Source data —
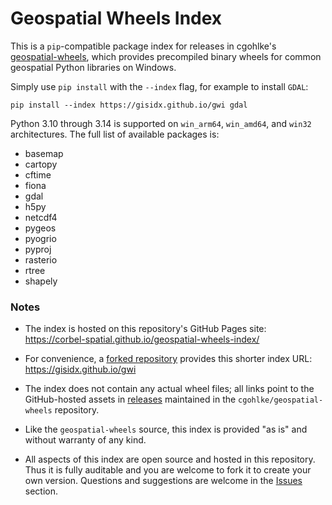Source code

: # Geospatial Wheels Index

This is a `pip`-compatible package index for releases in cgohlke's [geospatial-wheels](https://github.com/cgohlke/geospatial-wheels),
which provides precompiled binary wheels for common geospatial Python libraries on Windows.

Simply use `pip install` with the `--index` flag, for example to install `GDAL`:

```shell
pip install --index https://gisidx.github.io/gwi gdal
```

Python 3.10 through 3.14 is supported on `win_arm64`, `win_amd64`, and `win32` architectures. 
The full list of available packages is: 

- basemap
- cartopy
- cftime
- fiona
- gdal
- h5py
- netcdf4
- pygeos
- pyogrio
- pyproj
- rasterio
- rtree
- shapely

### Notes

- The index is hosted on this repository's GitHub Pages site: https://corbel-spatial.github.io/geospatial-wheels-index/

- For convenience, a [forked repository](https://github.com/gisidx/gwi) provides this shorter index URL: https://gisidx.github.io/gwi

- The index does not contain any actual wheel files; all links point to the GitHub-hosted assets in [releases](https://github.com/cgohlke/geospatial-wheels/releases)
maintained in the `cgohlke/geospatial-wheels` repository.

- Like the `geospatial-wheels` source, this index is provided "as is" and without warranty of any kind. 

- All aspects of this index are open source and hosted in this repository.
Thus it is fully auditable and you are welcome to fork it to create your own version.
Questions and suggestions are welcome in the [Issues](https://github.com/corbel-spatial/geospatial-wheels-index/issues) section.
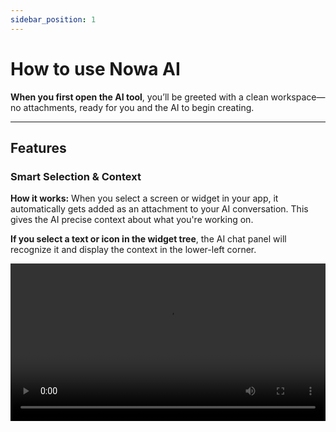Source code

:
 ```yaml
---
sidebar_position: 1
---
```


# How to use Nowa AI

**When you first open the AI tool**, you’ll be greeted with a clean workspace—no attachments, ready for you and the AI to begin creating.

---

## Features

### Smart Selection & Context

**How it works:** When you select a screen or widget in your app, it automatically gets added as an attachment to your AI conversation. This gives the AI precise context about what you're working on.

**If you select a text or icon in the widget tree**, the AI chat panel will recognize it and display the context in the lower-left corner.


<video src="/videos/ai/target.webm" controls width="100%" />

---

### Attach screens, widgets

Tell the AI what you'd like to edit, and it can apply changes directly to an entire screen or to individual widgets across your app.

**Simply click the Attach button** in the AI chat panel and then select what you want to attach.

<video src="/videos/ai/attach.webm" controls width="100%" />

---

### Attach images

You can attach images, allowing the AI to generate similar pages, widgets, or provide context.

1. Click the **Attach** button in the AI panel.  
2. Select **Attach Image** from the list.  
3. Choose the image from file explorer.  

<video src="/videos/ai/image.webm" controls width="100%" />

---

### Safe Experimentation

If you don't like what the AI generated, you can easily undo and go back to the previous version.

<video src="/videos/ai/revert.webm" controls width="100%" />

---

### Fresh Starts

Begin a new chat session to explore different ideas without carrying over previous conversation context.

👉 **Benefit:** Gives you a clean slate for entirely new creative directions.

*Example: Start fresh to redesign your profile page after finishing work on the home screen.*

<video src="/videos/ai/newchat.webm" controls width="100%" />

---

## 💡 Pro Tips for Better Results

**Building Your Story:**
- Start broad, then get specific as you add attachments
- Use natural language—describe what you want like you're talking to a designer
- Combine selections with images for the most powerful context
- Don't hesitate to iterate—the AI learns from your feedback

**Attachment Strategy:**
- Select specific widgets when you want focused changes
- Choose entire screens for broader redesigns
- Upload reference images to communicate visual goals
- Use project files to maintain consistency with existing assets

---

✅ With these features working together, AI editing becomes your **intelligent, context-aware creative partner** for building and improving your app efficiently and safely.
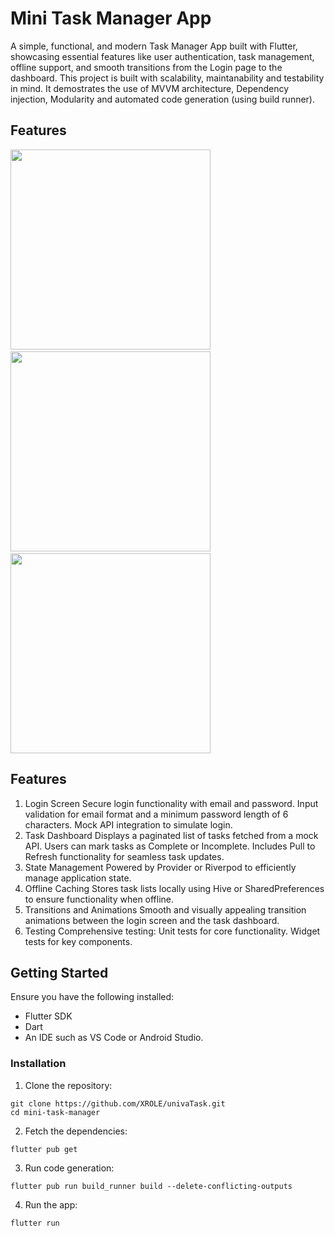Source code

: # Mini Task Manager App

A simple, functional, and modern Task Manager App built with Flutter, showcasing essential features like user authentication, task management, offline support, and smooth transitions from the Login page to the dashboard. 
This project is built with scalability, maintanability and testability in mind. It demostrates the use of MVVM architecture, Dependency injection, Modularity and automated code generation (using build runner).

## Features
<img src = "https://github.com/user-attachments/assets/99ece383-fad8-47cd-9c10-39f743c1d43a" width="320"/> &nbsp; &nbsp;
<img src = "https://github.com/user-attachments/assets/5a2d8a58-3544-4910-8728-279eb264ee72" width="320"/> &nbsp;
<img src = "https://github.com/user-attachments/assets/c1daa65b-e186-4be9-929a-649f97efa7bc" width="320"/>


## Features
1. Login Screen
Secure login functionality with email and password.
Input validation for email format and a minimum password length of 6 characters.
Mock API integration to simulate login.
2. Task Dashboard
Displays a paginated list of tasks fetched from a mock API.
Users can mark tasks as Complete or Incomplete.
Includes Pull to Refresh functionality for seamless task updates.
3. State Management
Powered by Provider or Riverpod to efficiently manage application state.
4. Offline Caching
Stores task lists locally using Hive or SharedPreferences to ensure functionality when offline.
5. Transitions and Animations
Smooth and visually appealing transition animations between the login screen and the task dashboard.
6. Testing
Comprehensive testing:
Unit tests for core functionality.
Widget tests for key components.


## Getting Started

Ensure you have the following installed:

- Flutter SDK
- Dart
- An IDE such as VS Code or Android Studio.

### Installation
1. Clone the repository:
```
git clone https://github.com/XROLE/univaTask.git
cd mini-task-manager 
```

2. Fetch the dependencies:
``` 
flutter pub get 
```

3. Run code generation:
``` 
flutter pub run build_runner build --delete-conflicting-outputs 
```

4. Run the app:
``` 
flutter run 
```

How to complete this task — Using the records above, repeat exactly the run of lines that starts with the line with "- The index is" and goes on through the line with "Tell the AI"; omit each picture.

Written answer —
- The index is hosted on this repository's GitHub Pages site: https://corbel-spatial.github.io/geospatial-wheels-index/

- For convenience, a [forked repository](https://github.com/gisidx/gwi) provides this shorter index URL: https://gisidx.github.io/gwi

- The index does not contain any actual wheel files; all links point to the GitHub-hosted assets in [releases](https://github.com/cgohlke/geospatial-wheels/releases)
maintained in the `cgohlke/geospatial-wheels` repository.

- Like the `geospatial-wheels` source, this index is provided "as is" and without warranty of any kind. 

- All aspects of this index are open source and hosted in this repository.
Thus it is fully auditable and you are welcome to fork it to create your own version.
Questions and suggestions are welcome in the [Issues](https://github.com/corbel-spatial/geospatial-wheels-index/issues) section.
Source code

:
 ```yaml
---
sidebar_position: 1
---
```


# How to use Nowa AI

**When you first open the AI tool**, you’ll be greeted with a clean workspace—no attachments, ready for you and the AI to begin creating.

---

## Features

### Smart Selection & Context

**How it works:** When you select a screen or widget in your app, it automatically gets added as an attachment to your AI conversation. This gives the AI precise context about what you're working on.

**If you select a text or icon in the widget tree**, the AI chat panel will recognize it and display the context in the lower-left corner.


<video src="/videos/ai/target.webm" controls width="100%" />

---

### Attach screens, widgets

Tell the AI what you'd like to edit, and it can apply changes directly to an entire screen or to individual widgets across your app.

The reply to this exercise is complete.